Instead, the companies said they planned to test a modified version of their vaccine in a smaller trial beginning in February. Rather than compare their candidate with a placebo, they said, it could be tested against a vaccine expected to be authorized by regulators for emergency use soon.
The Sanofi vaccine is one of six that were selected by Operation Warp Speed, the federal government’s effort to quickly bring a vaccine to market. The companies negotiated a $2.1 billion agreement with the United States to provide 100 million doses.
A vaccine developed by Pfizer and the German company BioNTech was authorized for emergency use in Britain and approved in Canada.

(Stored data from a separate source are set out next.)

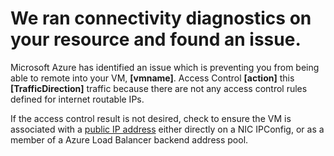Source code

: <properties
pageTitle="No Access Control Rule Blocked Internet"
description="No Access Control Rule Blocked Internet"
infoBubbleText="Issues with network traffic were detected. See details on the right."
service="microsoft.network"
resource="virtualnetworks"
authors="chadmath"
displayOrder=""
articleId="CantRDP_NoRuleBlockInternet"
diagnosticScenario="Internet traffic"
selfHelpType="Diagnostics"
supportTopicIds="32511135, 32411835, 32584250, 32584252"
resourceTags="windows"
productPesIds="16342, 14745, 15571, 15797, 14749, 15526"
cloudEnvironments="Public"
/>
# We ran connectivity diagnostics on your resource and found an issue.

<!--issueDescription-->
Microsoft Azure has identified an issue which is preventing you from being able to remote into your VM, **<!--$vmname-->[vmname]<!--/$vmname-->**.
Access Control **<!--$action-->[action]<!--/$action-->**  this **<!--$TrafficDirection-->[TrafficDirection]<!--/$TrafficDirection-->** traffic because there are not any access control rules defined for internet routable IPs.
<!--/issueDescription-->

If the access control result is not desired, check to ensure the VM is associated with a [public IP address](https://docs.microsoft.com/azure/virtual-network/virtual-network-deploy-static-pip-arm-portal?toc=%2fazure%2fvirtual-machines%2fwindows%2ftoc.json) either directly on a NIC IPConfig, or as a member of a Azure Load Balancer backend address pool.

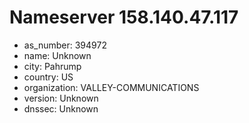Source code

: # Nameserver 158.140.47.117

* as_number: 394972
* name: Unknown
* city: Pahrump
* country: US
* organization: VALLEY-COMMUNICATIONS
* version: Unknown
* dnssec: Unknown
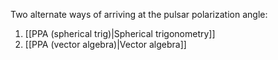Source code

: Two alternate ways of arriving at the pulsar polarization angle:
1. [[PPA (spherical trig)|Spherical trigonometry]]
2. [[PPA (vector algebra)|Vector algebra]]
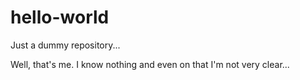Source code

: # hello-world
Just a dummy repository...

Well, that's me. I know nothing and even on that I'm not very clear...
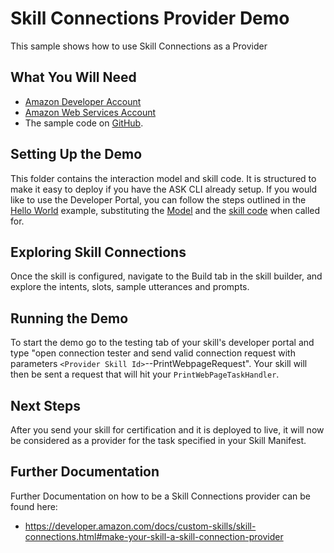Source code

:# Skill Connections Provider Demo
This sample shows how to use Skill Connections as a Provider

## What You Will Need
*  [Amazon Developer Account](http://developer.amazon.com/alexa)
*  [Amazon Web Services Account](http://aws.amazon.com/)
*  The sample code on [GitHub](https://github.com/alexa/alexa-cookbook/tree/master/feature-demos/skill-connections/provider-demo/).

## Setting Up the Demo
This folder contains the interaction model and skill code.  It is structured to make it easy to deploy if you have the ASK CLI already setup.  If you would like to use the Developer Portal, you can follow the steps outlined in the [Hello World](https://github.com/alexa/skill-sample-nodejs-hello-world) example, substituting the [Model](./models/en-US.json) and the [skill code](./lambda/custom/index.js) when called for.

## Exploring Skill Connections
Once the skill is configured, navigate to the Build tab in the skill builder, and explore the intents, slots, sample utterances and prompts.

## Running the Demo
To start the demo go to the testing tab of your skill's developer portal and type  "open connection tester and send valid connection request with parameters `<Provider Skill Id>`--PrintWebpageRequest". Your skill will then be sent a request that will hit your `PrintWebPageTaskHandler`.

## Next Steps
After you send your skill for certification and it is deployed to live, it will now be considered as a provider for the task specified in your Skill Manifest.

## Further Documentation
Further Documentation on how to be a Skill Connections provider can be found here:
* https://developer.amazon.com/docs/custom-skills/skill-connections.html#make-your-skill-a-skill-connection-provider
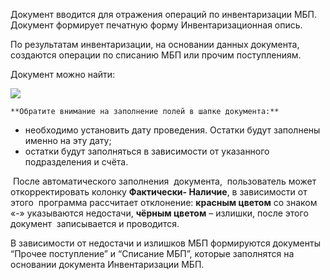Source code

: Документ вводится для отражения операций по инвентаризации МБП. Документ формирует печатную форму Инвентаризационная опись.

По результатам инвентаризации, на основании данных документа, создаются операции по списанию МБП или прочим поступлениям.

Документ можно найти:

![](/img/2019_01_29_09_57_461.png)

`**Обратите внимание на заполнение полей в шапке документа:**`

*   необходимо установить дату проведения. Остатки будут заполнены именно на эту дату;
*   остатки будут заполняться в зависимости от указанного подразделения и счёта.

 После автоматического заполнения  документа,  пользователь может откорректировать колонку **Фактически- Наличие**, в зависимости от этого  программа рассчитает отклонение: **красным цветом** со знаком «-» указываются недостачи, **чёрным цветом** – излишки, после этого документ  записывается и проводится.

В зависимости от недостачи и излишков МБП формируются документы “Прочее поступление” и “Списание МБП”, которые заполнятся на основании документа Инвентаризации МБП.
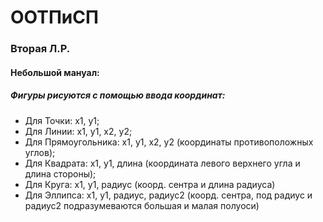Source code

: # ООТПиСП

### Вторая Л.Р.

#### Небольшой мануал:

##### Фигуры рисуются с помощью ввода координат:
- Для Точки: x1, y1;
- Для Линии: x1, y1, x2, y2;
- Для Прямоугольника: x1, y1, x2, y2 (координаты противоположных углов);
- Для Квадрата: x1, y1, длина (координата левого верхнего угла и длина стороны);
- Для Круга: x1, y1, радиус (коорд. сентра и длина радиуса)
- Для Эллипса: x1, y1, радиус, радиус2 (коорд. сентра, под радиус и радиус2 подразумеваются большая и малая полуоси) 
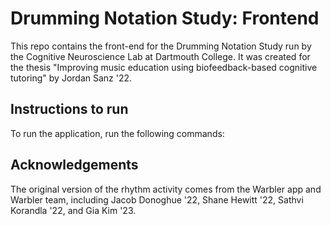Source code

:# Drumming Notation Study: Frontend

This repo contains the front-end for the Drumming Notation Study run by the Cognitive Neuroscience Lab at Dartmouth College. It was created for the thesis "Improving music education using biofeedback-based cognitive tutoring" by Jordan Sanz '22. 

##  Instructions to run
To run the application, run the following commands: 


## Acknowledgements

The original version of the rhythm activity comes from the Warbler app and Warbler team, including Jacob Donoghue '22, Shane Hewitt '22, Sathvi Korandla '22, and Gia Kim '23. 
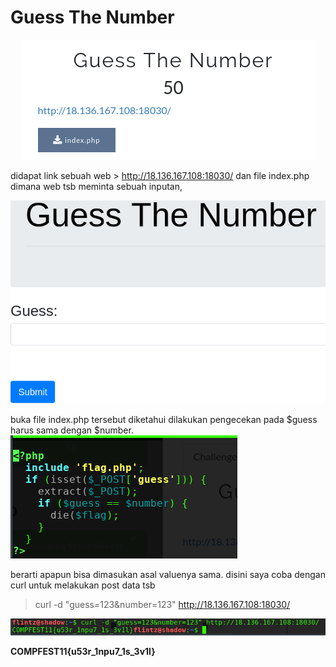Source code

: # Guess The Number

<p  align="center"><img src="img/1.png"/></p>


didapat link sebuah web > http://18.136.167.108:18030/  dan file index.php
dimana web tsb meminta sebuah inputan,

<img src="img/3.png"/>

buka file index.php tersebut diketahui dilakukan pengecekan pada $guess harus sama dengan $number.
<img src="img/2.png"/>

berarti apapun bisa dimasukan asal valuenya sama.
disini saya coba dengan curl untuk melakukan post data tsb

> curl -d "guess=123&number=123" http://18.136.167.108:18030/

<img src="img/4.png"/>

**COMPFEST11{u53r_1npu7_1s_3v1l}**
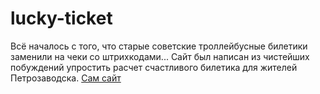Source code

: # lucky-ticket

Всё началось с того, что старые советские троллейбусные билетики заменили на чеки со штрихкодами... Сайт был написан из чистейших побуждений упростить расчет счастливого билетика для жителей Петрозаводска. [Сам сайт](https://lucky-ticket.brand-shoot.ru)
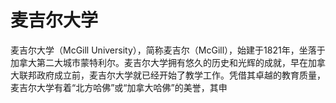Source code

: # 麦吉尔大学

麦吉尔大学（McGill University），简称麦吉尔（McGill），始建于1821年，坐落于加拿大第二大城市蒙特利尔。麦吉尔大学拥有悠久的历史和光辉的成就，早在加拿大联邦政府成立前，麦吉尔大学就已经开始了教学工作。凭借其卓越的教育质量，麦吉尔大学有着“北方哈佛”或“加拿大哈佛”的美誉，其申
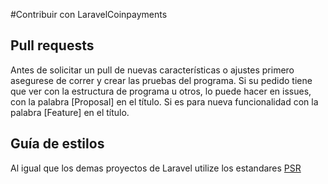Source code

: #Contribuir con LaravelCoinpayments

## Pull requests

Antes de solicitar un pull de nuevas características o ajustes primero asegurese de correr
y crear las pruebas del programa.
Si su pedido tiene que ver con la estructura de programa u otros, lo puede
hacer en issues, con la palabra [Proposal] en el título. Si es para nueva funcionalidad
con la palabra [Feature] en el título.

## Guía de estilos

Al igual que los demas proyectos de Laravel utilize los estandares [PSR](http://www.php-fig.org/psr/)

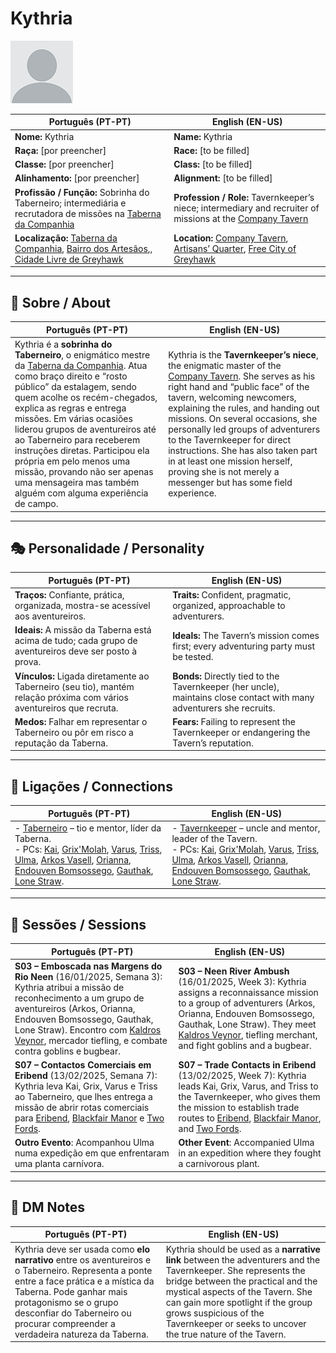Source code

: # Kythria

![npc_kythria](docs/assets/npc/npc_blank.png)

| **Português (PT-PT)**                                                                                                                                                 | **English (EN-US)**                                                                                                                                    |
| --------------------------------------------------------------------------------------------------------------------------------------------------------------------- | ------------------------------------------------------------------------------------------------------------------------------------------------------ |
| **Nome:** Kythria                                                                                                                                                     | **Name:** Kythria                                                                                                                                      |
| **Raça:** [por preencher]                                                                                                                                             | **Race:** [to be filled]                                                                                                                               |
| **Classe:** [por preencher]                                                                                                                                           | **Class:** [to be filled]                                                                                                                              |
| **Alinhamento:** [por preencher]                                                                                                                                      | **Alignment:** [to be filled]                                                                                                                          |
| **Profissão / Função:** Sobrinha do Taberneiro; intermediária e recrutadora de missões na [Taberna da Companhia](estalagem_da_companhia.md)                           | **Profession / Role:** Tavernkeeper’s niece; intermediary and recruiter of missions at the [Company Tavern](estalagem_da_companhia.md)                 |
| **Localização:** [Taberna da Companhia](estalagem_da_companhia.md), [Bairro dos Artesãos](artisans_quarter.md),, [Cidade Livre de Greyhawk](free_city_of_greyhawk.md) | **Location:** [Company Tavern](estalagem_da_companhia.md), [Artisans’ Quarter](artisans_quarter.md), [Free City of Greyhawk](free_city_of_greyhawk.md) |

---

## 📖 Sobre / About

| **Português (PT-PT)**                                                                                                                                                                                                                                                                                                                                                                                                                                                                                 | **English (EN-US)**                                                                                                                                                                                                                                                                                                                                                                                                                                                                            |
| ----------------------------------------------------------------------------------------------------------------------------------------------------------------------------------------------------------------------------------------------------------------------------------------------------------------------------------------------------------------------------------------------------------------------------------------------------------------------------------------------------- | ---------------------------------------------------------------------------------------------------------------------------------------------------------------------------------------------------------------------------------------------------------------------------------------------------------------------------------------------------------------------------------------------------------------------------------------------------------------------------------------------- |
| Kythria é a **sobrinha do Taberneiro**, o enigmático mestre da [Taberna da Companhia](estalagem_da_companhia.md). Atua como braço direito e “rosto público” da estalagem, sendo quem acolhe os recém-chegados, explica as regras e entrega missões. Em várias ocasiões liderou grupos de aventureiros até ao Taberneiro para receberem instruções diretas. Participou ela própria em pelo menos uma missão, provando não ser apenas uma mensageira mas também alguém com alguma experiência de campo. | Kythria is the **Tavernkeeper’s niece**, the enigmatic master of the [Company Tavern](estalagem_da_companhia.md). She serves as his right hand and “public face” of the tavern, welcoming newcomers, explaining the rules, and handing out missions. On several occasions, she personally led groups of adventurers to the Tavernkeeper for direct instructions. She has also taken part in at least one mission herself, proving she is not merely a messenger but has some field experience. |

---

## 🎭 Personalidade / Personality

| **Português (PT-PT)** | **English (EN-US)** |
|------------------------|----------------------|
| **Traços:** Confiante, prática, organizada, mostra-se acessível aos aventureiros. | **Traits:** Confident, pragmatic, organized, approachable to adventurers. |
| **Ideais:** A missão da Taberna está acima de tudo; cada grupo de aventureiros deve ser posto à prova. | **Ideals:** The Tavern’s mission comes first; every adventuring party must be tested. |
| **Vínculos:** Ligada diretamente ao Taberneiro (seu tio), mantém relação próxima com vários aventureiros que recruta. | **Bonds:** Directly tied to the Tavernkeeper (her uncle), maintains close contact with many adventurers she recruits. |
| **Medos:** Falhar em representar o Taberneiro ou pôr em risco a reputação da Taberna. | **Fears:** Failing to represent the Tavernkeeper or endangering the Tavern’s reputation. |

---

## 🔗 Ligações / Connections

| **Português (PT-PT)**                                                                                                                                                                                                                                                                                                                                                                                                                                                     | **English (EN-US)**                                                                                                                                                                                                                                                                                                                                                                                                                                                                 |
| ------------------------------------------------------------------------------------------------------------------------------------------------------------------------------------------------------------------------------------------------------------------------------------------------------------------------------------------------------------------------------------------------------------------------------------------------------------------------- | ----------------------------------------------------------------------------------------------------------------------------------------------------------------------------------------------------------------------------------------------------------------------------------------------------------------------------------------------------------------------------------------------------------------------------------------------------------------------------------- |
| - [Taberneiro](innkeeper.md) – tio e mentor, líder da Taberna. <br>- PCs: [Kai](docs/pc/-/pc_kai.md), [Grix'Molah](docs/dm/-/pc/pc_grix_molah.md), [Varus](docs/pc/-/pc_zeldris.md), [Triss](docs/dm/-/pc/pc_triss_merrill.md), [Ulma](docs/pc/-/pc_ulma.md), [Arkos Vasell](pc_arkos_vasell.md), [Orianna](pc_orianna.md), [Endouven Bomsossego](docs/dm/-/pc/pc_endouven_bomsossego.md), [Gauthak](docs/pc/-/pc_gauthak_vunakamune.md), [Lone Straw](pc_lone_straw.md). | - [Tavernkeeper](innkeeper.md) – uncle and mentor, leader of the Tavern. <br>- PCs: [Kai](docs/pc/-/pc_kai.md), [Grix'Molah](docs/dm/-/pc/pc_grix_molah.md), [Varus](docs/pc/-/pc_zeldris.md), [Triss](docs/dm/-/pc/pc_triss_merrill.md), [Ulma](docs/pc/-/pc_ulma.md), [Arkos Vasell](pc_arkos_vasell.md), [Orianna](pc_orianna.md), [Endouven Bomsossego](docs/dm/-/pc/pc_endouven_bomsossego.md), [Gauthak](docs/pc/-/pc_gauthak_vunakamune.md), [Lone Straw](pc_lone_straw.md). |

---

## 📜 Sessões / Sessions

| **Português (PT-PT)**                                                                                                                                                                                                                                                                                          | **English (EN-US)**                                                                                                                                                                                                                                                                 |
| -------------------------------------------------------------------------------------------------------------------------------------------------------------------------------------------------------------------------------------------------------------------------------------------------------------- | ----------------------------------------------------------------------------------------------------------------------------------------------------------------------------------------------------------------------------------------------------------------------------------- |
| **S03 – Emboscada nas Margens do Rio Neen** (16/01/2025, Semana 3): Kythria atribui a missão de reconhecimento a um grupo de aventureiros (Arkos, Orianna, Endouven Bomsossego, Gauthak, Lone Straw). Encontro com [Kaldros Veynor](kaldros_veynor.md), mercador tiefling, e combate contra goblins e bugbear. | **S03 – Neen River Ambush** (16/01/2025, Week 3): Kythria assigns a reconnaissance mission to a group of adventurers (Arkos, Orianna, Endouven Bomsossego, Gauthak, Lone Straw). They meet [Kaldros Veynor](kaldros_veynor.md), tiefling merchant, and fight goblins and a bugbear. |
| **S07 – Contactos Comerciais em Eribend** (13/02/2025, Semana 7): Kythria leva Kai, Grix, Varus e Triss ao Taberneiro, que lhes entrega a missão de abrir rotas comerciais para [Eribend](eribend.md), [Blackfair Manor](blackfair_manor.md) e [Two Fords](two_fords.md).                                      | **S07 – Trade Contacts in Eribend** (13/02/2025, Week 7): Kythria leads Kai, Grix, Varus, and Triss to the Tavernkeeper, who gives them the mission to establish trade routes to [Eribend](eribend.md), [Blackfair Manor](blackfair_manor.md), and [Two Fords](two_fords.md).       |
| **Outro Evento**: Acompanhou Ulma numa expedição em que enfrentaram uma planta carnívora.                                                                                                                                                                                                                      | **Other Event**: Accompanied Ulma in an expedition where they fought a carnivorous plant.                                                                                                                                                                                           |

---

## 🧩 DM Notes

| **Português (PT-PT)** | **English (EN-US)** |
|------------------------|----------------------|
| Kythria deve ser usada como **elo narrativo** entre os aventureiros e o Taberneiro. Representa a ponte entre a face prática e a mística da Taberna. Pode ganhar mais protagonismo se o grupo desconfiar do Taberneiro ou procurar compreender a verdadeira natureza da Taberna. | Kythria should be used as a **narrative link** between the adventurers and the Tavernkeeper. She represents the bridge between the practical and the mystical aspects of the Tavern. She can gain more spotlight if the group grows suspicious of the Tavernkeeper or seeks to uncover the true nature of the Tavern. |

In the United States, an expert panel voted Thursday to recommend that the Food and Drug Administration authorize that vaccine. A decision could come as early as Saturday. Another vaccine developed by Moderna could also be authorized within weeks.
Sanofi and GSK now face a more difficult path because they may have to show their vaccine is at least as good as one already authorized by regulators. The Pfizer and Moderna vaccines have each shown that they are more than 90% effective against COVID-19.
The companies said they now expect their vaccine will not be available until the end of next year.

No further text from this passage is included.